Excerpts from a dataset
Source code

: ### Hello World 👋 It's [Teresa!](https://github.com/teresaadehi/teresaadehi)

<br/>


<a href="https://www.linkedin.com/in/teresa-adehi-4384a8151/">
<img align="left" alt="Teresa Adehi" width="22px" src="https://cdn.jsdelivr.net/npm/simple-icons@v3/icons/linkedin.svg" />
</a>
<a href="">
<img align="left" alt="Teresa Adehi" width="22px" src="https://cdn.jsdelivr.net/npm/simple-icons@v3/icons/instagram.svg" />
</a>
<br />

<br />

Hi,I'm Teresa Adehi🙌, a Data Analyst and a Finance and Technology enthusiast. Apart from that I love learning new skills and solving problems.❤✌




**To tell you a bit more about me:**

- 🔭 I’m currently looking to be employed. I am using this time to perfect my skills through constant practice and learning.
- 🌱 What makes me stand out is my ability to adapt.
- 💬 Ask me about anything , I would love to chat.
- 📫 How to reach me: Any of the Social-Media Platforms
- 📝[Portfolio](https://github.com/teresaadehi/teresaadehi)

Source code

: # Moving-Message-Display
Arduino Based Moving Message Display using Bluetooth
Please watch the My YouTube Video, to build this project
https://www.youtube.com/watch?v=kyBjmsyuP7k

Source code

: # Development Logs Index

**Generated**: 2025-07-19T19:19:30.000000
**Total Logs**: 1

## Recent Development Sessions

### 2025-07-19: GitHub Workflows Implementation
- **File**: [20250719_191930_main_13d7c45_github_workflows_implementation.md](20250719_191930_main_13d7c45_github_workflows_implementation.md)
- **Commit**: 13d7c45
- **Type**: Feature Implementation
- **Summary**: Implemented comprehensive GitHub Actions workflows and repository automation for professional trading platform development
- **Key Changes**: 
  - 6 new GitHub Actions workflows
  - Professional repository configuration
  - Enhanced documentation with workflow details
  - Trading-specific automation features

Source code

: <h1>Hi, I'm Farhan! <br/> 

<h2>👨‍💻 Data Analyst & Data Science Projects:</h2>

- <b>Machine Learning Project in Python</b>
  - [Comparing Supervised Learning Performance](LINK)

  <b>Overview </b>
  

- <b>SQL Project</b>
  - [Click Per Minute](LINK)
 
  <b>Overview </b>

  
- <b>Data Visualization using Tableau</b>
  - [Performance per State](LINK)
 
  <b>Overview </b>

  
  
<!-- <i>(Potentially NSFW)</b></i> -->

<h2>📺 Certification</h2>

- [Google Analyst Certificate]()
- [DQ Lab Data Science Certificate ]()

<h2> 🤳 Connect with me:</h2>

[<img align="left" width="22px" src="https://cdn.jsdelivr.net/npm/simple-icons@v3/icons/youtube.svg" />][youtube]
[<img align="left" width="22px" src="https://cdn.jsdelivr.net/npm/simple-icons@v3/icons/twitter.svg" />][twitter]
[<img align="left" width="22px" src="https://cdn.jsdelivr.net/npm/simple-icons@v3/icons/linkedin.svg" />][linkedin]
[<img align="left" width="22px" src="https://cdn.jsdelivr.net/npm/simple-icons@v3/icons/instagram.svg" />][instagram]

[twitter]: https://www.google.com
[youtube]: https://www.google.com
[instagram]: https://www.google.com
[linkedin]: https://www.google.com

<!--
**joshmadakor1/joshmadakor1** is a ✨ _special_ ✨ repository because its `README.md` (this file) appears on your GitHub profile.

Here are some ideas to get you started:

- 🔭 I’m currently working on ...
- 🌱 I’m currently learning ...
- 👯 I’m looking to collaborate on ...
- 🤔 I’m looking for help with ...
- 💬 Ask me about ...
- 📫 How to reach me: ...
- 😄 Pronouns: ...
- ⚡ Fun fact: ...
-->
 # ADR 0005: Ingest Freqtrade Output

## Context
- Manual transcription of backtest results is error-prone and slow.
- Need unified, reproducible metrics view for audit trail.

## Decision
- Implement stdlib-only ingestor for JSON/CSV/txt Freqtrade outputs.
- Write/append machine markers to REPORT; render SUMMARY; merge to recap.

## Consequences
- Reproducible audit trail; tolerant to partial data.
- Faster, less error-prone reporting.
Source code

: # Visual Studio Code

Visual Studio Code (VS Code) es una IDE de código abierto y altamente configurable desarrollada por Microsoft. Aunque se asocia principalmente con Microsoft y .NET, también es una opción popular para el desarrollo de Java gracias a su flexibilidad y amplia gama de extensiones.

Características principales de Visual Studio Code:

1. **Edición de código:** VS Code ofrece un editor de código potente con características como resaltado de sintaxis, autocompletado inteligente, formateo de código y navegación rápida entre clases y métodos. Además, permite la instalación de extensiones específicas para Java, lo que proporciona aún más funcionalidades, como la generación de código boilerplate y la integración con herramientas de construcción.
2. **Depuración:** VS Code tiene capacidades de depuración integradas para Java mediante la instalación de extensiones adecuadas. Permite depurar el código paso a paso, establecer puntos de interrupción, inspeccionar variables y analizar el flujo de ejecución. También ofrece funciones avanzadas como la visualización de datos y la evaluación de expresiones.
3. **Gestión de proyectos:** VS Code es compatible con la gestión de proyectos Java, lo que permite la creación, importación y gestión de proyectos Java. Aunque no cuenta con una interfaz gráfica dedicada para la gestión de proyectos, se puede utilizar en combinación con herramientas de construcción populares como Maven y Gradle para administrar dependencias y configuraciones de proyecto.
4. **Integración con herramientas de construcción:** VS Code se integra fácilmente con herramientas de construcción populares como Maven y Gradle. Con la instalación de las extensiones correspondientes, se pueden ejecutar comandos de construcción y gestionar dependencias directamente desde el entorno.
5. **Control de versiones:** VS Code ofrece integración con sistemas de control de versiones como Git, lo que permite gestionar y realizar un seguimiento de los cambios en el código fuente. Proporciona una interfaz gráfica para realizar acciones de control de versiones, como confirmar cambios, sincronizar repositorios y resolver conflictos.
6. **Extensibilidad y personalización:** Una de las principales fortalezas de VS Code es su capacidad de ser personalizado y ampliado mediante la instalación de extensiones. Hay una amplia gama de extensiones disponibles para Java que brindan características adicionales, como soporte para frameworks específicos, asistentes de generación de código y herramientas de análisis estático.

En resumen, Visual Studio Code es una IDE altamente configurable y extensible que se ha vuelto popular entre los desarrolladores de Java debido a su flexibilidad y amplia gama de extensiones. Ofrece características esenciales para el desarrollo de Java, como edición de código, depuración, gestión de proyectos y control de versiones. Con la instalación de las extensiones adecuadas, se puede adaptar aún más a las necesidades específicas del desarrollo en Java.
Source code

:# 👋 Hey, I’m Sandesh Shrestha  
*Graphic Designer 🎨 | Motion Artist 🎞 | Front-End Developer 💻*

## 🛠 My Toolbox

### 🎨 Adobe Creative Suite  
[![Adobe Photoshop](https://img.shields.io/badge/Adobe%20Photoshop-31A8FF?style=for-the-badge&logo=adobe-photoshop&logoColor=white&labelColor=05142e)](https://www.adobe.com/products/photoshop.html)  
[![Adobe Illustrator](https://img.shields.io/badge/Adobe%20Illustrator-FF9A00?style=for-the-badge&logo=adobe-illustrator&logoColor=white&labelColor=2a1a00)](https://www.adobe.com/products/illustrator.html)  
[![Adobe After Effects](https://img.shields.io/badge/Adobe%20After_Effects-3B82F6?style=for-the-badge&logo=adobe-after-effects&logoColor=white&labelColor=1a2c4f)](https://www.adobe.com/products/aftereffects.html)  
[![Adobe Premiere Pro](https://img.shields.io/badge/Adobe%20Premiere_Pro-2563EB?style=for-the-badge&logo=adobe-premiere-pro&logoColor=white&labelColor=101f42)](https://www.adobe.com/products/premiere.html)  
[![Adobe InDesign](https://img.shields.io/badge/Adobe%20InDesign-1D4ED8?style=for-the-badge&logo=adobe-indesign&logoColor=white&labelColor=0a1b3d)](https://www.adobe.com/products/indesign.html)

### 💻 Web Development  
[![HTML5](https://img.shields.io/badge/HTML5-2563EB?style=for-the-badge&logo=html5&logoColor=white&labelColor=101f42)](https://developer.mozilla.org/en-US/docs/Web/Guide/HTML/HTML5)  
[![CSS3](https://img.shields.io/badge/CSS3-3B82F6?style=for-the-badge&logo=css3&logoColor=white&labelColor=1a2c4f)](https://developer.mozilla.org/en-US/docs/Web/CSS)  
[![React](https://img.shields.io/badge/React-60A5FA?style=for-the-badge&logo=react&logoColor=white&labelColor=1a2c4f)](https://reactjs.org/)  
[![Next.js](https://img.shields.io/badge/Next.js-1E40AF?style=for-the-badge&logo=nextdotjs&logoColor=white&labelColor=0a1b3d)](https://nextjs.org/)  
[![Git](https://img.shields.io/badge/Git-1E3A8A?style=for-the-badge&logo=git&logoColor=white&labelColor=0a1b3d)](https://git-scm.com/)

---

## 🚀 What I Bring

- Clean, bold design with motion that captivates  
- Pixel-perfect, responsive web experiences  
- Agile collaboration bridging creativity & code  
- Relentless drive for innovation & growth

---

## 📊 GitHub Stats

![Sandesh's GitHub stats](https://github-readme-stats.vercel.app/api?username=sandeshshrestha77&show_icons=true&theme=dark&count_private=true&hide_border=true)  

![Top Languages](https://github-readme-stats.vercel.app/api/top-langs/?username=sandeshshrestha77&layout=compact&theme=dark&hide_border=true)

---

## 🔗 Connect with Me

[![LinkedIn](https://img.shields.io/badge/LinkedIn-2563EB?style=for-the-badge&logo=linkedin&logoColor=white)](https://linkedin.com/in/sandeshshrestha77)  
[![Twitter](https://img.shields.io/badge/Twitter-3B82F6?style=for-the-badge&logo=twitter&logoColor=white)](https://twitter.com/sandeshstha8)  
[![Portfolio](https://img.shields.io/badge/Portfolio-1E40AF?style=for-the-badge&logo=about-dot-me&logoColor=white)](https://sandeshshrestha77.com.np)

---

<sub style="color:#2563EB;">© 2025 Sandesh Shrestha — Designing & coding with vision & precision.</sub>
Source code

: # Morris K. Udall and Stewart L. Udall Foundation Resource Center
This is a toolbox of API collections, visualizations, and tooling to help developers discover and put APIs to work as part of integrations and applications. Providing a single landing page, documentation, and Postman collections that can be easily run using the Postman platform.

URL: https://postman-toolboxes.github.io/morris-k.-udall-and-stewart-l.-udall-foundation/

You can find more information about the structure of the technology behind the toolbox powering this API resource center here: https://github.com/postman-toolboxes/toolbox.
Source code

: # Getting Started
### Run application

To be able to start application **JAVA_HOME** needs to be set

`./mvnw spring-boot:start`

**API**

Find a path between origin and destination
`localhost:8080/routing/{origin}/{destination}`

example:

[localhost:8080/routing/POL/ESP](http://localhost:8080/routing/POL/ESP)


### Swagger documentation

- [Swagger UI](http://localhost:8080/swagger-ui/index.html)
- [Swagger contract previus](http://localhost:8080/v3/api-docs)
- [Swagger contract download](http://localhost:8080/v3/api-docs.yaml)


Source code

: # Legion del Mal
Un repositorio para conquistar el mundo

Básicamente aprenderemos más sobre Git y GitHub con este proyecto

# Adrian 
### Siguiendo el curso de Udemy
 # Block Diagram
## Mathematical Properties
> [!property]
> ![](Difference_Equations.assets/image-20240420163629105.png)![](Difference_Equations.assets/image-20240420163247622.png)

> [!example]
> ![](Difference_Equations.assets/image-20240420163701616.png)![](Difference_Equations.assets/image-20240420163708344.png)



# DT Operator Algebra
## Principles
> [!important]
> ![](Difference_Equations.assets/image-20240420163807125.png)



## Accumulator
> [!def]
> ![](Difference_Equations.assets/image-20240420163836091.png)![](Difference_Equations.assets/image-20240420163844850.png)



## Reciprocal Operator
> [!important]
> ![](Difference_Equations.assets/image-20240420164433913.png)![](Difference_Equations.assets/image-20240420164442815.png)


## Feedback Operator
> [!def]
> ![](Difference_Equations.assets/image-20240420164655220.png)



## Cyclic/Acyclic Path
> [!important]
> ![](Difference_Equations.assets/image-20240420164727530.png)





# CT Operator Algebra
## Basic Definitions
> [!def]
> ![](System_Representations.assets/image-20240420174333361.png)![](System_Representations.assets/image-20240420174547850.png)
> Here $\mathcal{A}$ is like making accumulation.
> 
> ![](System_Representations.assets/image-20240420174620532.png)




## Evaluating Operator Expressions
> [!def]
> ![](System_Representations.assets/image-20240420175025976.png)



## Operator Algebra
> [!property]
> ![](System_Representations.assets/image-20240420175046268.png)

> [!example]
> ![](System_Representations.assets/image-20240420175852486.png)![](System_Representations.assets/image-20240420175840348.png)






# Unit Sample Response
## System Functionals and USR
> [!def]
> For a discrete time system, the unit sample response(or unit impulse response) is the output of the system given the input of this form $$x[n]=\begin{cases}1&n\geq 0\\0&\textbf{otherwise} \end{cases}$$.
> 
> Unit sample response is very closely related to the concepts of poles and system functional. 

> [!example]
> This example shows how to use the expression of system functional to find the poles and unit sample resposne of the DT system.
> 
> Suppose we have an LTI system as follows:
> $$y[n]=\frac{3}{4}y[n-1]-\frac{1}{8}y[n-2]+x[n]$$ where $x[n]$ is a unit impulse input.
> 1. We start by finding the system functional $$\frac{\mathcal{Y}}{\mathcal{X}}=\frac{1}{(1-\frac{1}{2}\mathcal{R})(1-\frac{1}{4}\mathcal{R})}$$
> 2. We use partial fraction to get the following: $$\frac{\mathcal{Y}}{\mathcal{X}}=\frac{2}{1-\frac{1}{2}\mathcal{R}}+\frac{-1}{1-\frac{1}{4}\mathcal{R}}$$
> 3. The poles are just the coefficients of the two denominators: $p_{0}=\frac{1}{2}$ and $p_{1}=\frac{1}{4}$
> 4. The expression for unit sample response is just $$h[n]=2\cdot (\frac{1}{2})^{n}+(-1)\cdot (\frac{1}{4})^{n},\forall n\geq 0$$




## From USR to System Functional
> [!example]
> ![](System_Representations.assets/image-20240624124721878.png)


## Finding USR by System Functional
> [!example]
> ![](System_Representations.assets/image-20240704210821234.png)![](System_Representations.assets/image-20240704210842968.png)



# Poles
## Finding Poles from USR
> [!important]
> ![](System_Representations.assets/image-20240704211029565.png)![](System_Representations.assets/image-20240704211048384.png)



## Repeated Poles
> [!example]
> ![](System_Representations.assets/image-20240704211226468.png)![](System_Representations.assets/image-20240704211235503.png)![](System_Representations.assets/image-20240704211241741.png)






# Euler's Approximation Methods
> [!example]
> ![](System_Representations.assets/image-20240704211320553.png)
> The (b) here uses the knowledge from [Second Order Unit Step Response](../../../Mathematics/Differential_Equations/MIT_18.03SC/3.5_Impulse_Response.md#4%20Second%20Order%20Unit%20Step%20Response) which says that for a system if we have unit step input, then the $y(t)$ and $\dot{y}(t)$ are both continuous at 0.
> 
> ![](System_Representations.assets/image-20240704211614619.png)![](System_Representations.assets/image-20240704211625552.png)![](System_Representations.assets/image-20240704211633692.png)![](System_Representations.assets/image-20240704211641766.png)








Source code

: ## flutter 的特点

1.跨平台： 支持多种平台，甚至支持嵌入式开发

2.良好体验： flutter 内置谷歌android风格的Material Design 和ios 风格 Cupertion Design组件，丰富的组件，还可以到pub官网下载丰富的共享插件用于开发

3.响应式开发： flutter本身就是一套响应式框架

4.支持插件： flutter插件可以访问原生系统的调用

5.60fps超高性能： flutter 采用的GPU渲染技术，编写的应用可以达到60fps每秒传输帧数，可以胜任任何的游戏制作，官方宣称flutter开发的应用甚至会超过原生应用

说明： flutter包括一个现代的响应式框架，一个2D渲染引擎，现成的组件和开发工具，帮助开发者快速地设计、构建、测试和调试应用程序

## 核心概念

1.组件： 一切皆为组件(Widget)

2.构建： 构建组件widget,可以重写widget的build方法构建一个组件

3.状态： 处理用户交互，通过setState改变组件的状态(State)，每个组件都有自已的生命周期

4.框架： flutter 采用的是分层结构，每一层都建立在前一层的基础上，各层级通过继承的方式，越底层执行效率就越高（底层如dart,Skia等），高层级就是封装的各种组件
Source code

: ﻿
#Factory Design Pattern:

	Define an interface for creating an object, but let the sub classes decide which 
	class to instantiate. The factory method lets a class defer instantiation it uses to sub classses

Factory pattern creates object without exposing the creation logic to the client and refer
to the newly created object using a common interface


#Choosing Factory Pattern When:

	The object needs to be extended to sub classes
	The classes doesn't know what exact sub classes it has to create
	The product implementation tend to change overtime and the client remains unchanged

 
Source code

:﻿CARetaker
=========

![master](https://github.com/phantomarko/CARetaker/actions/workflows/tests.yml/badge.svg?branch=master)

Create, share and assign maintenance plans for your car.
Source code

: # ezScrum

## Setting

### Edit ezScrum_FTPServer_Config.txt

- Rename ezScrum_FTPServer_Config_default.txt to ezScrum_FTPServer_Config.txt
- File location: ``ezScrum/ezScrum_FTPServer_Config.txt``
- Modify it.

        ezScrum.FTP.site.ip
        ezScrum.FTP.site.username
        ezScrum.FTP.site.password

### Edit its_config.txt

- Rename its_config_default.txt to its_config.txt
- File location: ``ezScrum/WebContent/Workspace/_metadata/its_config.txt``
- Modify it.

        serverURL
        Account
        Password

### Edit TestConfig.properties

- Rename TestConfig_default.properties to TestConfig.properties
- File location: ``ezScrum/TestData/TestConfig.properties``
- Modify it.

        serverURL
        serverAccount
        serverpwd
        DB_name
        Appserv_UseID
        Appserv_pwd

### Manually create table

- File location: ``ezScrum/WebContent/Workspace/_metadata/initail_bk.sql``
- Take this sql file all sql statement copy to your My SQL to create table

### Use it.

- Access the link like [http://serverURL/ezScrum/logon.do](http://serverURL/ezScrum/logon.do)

> **YOUR INSTRUCTIONS**: Work out the number of lines in the entries above that hold the word "twitter", giving the number without comment.

> **RESPONSE TO THIS EXERCISE**: 3